§ **Work instructions**:
State how many lines of the data contain the word "Filtro", and write nothing besides the number.

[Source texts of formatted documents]
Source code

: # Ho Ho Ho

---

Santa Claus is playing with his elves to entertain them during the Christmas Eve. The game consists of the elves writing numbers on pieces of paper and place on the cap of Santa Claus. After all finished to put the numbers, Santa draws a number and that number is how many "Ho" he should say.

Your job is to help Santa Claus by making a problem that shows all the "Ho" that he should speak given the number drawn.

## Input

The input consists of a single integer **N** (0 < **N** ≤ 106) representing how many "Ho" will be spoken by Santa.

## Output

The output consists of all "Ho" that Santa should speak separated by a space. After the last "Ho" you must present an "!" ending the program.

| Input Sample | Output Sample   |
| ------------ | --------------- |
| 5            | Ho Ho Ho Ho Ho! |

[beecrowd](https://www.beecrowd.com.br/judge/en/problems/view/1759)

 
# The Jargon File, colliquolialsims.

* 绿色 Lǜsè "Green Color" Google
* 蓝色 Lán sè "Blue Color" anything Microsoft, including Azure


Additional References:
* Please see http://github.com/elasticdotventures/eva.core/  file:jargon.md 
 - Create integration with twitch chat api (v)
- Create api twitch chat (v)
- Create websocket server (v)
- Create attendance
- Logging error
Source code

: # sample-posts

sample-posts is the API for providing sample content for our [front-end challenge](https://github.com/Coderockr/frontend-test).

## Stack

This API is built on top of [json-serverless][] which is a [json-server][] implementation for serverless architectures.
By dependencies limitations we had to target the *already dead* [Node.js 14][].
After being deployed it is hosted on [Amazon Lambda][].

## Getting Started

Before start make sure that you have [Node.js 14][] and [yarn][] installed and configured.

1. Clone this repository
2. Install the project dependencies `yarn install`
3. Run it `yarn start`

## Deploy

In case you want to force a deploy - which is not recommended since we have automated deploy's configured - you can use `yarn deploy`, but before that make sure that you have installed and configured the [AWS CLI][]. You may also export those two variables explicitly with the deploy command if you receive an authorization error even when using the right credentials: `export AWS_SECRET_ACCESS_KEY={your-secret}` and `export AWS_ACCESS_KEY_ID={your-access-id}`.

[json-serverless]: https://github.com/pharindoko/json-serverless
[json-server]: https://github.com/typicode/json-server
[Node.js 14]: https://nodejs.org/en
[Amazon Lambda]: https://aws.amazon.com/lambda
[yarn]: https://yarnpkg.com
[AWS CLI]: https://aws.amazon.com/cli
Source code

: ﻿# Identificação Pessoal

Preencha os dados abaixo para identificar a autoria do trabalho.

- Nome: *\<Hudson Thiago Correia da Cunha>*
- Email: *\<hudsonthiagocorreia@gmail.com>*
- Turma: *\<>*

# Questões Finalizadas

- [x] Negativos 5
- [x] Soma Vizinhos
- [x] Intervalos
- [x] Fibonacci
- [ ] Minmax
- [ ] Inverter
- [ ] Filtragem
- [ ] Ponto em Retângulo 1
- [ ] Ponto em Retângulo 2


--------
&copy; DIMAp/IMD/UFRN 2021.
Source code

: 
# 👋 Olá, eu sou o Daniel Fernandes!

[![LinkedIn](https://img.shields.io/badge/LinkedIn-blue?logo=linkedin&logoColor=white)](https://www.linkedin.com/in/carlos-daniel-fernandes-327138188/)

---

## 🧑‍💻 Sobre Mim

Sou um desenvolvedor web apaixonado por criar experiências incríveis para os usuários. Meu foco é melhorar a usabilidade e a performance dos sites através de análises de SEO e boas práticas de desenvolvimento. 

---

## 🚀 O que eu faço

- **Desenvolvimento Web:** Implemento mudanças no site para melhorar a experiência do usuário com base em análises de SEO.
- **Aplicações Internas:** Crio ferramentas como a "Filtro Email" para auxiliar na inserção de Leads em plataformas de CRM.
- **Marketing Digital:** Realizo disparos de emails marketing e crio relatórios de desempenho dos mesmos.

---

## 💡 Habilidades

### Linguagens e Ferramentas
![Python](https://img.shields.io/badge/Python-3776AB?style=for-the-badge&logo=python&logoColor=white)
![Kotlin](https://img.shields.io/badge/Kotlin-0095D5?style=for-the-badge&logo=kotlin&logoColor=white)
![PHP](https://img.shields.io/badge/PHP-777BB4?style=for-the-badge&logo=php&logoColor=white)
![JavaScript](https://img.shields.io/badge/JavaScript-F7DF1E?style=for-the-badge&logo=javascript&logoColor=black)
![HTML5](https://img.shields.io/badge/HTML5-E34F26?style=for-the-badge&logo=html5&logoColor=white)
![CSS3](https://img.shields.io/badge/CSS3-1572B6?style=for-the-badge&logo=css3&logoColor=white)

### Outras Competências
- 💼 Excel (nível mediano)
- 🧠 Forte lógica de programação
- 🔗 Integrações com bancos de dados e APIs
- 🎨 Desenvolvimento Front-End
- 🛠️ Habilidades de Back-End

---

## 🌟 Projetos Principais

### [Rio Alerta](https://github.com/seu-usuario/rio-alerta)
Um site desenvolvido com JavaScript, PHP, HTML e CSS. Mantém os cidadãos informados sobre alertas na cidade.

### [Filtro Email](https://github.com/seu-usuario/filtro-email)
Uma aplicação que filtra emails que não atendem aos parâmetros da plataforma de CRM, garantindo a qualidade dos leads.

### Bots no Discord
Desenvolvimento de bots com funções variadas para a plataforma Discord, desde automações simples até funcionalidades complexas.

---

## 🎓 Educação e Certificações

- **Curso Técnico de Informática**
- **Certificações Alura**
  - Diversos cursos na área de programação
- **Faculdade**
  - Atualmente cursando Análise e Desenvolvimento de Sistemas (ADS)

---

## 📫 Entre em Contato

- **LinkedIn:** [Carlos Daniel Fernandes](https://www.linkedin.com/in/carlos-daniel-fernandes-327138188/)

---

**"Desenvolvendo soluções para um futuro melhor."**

§ **Result**:
2